Plusieurs de ces questions relèvent en réalité du législateur plus que de l'ordre professionnel. Le Code des professions, la Loi 25 sur la protection des renseignements personnels et, à terme, un éventuel encadrement fédéral de l'IA — le projet de loi C-27, mort au feuilleton en 2025, laissait un vide — devront trancher.

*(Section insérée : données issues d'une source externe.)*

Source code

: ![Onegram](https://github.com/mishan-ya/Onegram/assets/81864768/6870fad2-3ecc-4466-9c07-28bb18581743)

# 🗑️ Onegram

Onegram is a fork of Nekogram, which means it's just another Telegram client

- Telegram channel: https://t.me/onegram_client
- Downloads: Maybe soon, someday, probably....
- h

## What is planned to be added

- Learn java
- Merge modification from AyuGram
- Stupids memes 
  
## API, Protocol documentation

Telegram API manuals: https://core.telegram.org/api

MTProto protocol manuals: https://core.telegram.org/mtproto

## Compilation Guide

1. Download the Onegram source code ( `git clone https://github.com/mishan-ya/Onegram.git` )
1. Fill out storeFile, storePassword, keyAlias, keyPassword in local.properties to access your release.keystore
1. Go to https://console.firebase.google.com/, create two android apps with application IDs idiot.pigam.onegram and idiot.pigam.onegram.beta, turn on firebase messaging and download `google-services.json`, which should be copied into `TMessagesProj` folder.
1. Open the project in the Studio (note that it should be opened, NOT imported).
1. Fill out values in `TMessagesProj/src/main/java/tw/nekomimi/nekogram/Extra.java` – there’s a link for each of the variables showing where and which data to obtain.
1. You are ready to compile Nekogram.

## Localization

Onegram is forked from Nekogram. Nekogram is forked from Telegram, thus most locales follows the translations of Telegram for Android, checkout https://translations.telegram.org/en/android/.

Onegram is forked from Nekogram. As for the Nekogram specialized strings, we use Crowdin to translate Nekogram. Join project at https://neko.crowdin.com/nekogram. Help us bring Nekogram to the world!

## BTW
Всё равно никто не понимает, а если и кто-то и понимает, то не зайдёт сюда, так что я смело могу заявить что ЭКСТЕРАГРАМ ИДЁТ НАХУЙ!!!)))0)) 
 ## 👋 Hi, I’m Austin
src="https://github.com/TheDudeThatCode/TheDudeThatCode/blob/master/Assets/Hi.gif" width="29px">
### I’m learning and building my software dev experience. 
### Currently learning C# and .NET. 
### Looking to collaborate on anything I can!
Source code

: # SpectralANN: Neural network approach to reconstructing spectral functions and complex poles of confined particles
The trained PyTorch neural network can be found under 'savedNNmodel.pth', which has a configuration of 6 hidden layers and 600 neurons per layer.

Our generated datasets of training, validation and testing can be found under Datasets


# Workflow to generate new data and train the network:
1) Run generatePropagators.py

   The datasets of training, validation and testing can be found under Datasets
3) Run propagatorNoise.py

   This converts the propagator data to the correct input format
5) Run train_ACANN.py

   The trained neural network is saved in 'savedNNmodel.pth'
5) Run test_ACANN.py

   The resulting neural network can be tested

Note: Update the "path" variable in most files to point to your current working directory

Il est pour le moins inhabituel qu'un ordre professionnel prenne les devants en s'accordant à lui-même la marge de manœuvre pour le faire.

Dans un contexte où l'ONU et le Comité international de la Croix-Rouge appellent à un instrument contraignant sur les systèmes d'armes autonomes, où Microsoft envisage un système d'exploitation entièrement organisé autour d'un assistant IA, où les modèles s'immiscent jusque dans les lunettes connectées, la tentation est forte de traiter chaque secteur comme un simple problème d'efficacité à optimiser. La justice n'en est pas un. Elle est le lieu où la société décide qui a tort et qui a raison, et où la possibilité de contester une erreur fait partie de la définition même de l'équité.

Le Barreau a choisi de troquer une garantie contre une promesse. Il lui reste à démontrer que le justiciable de Rouyn-Noranda y gagne autre chose qu'un interlocuteur qui ne peut jamais être tenu responsable de s'être trompé.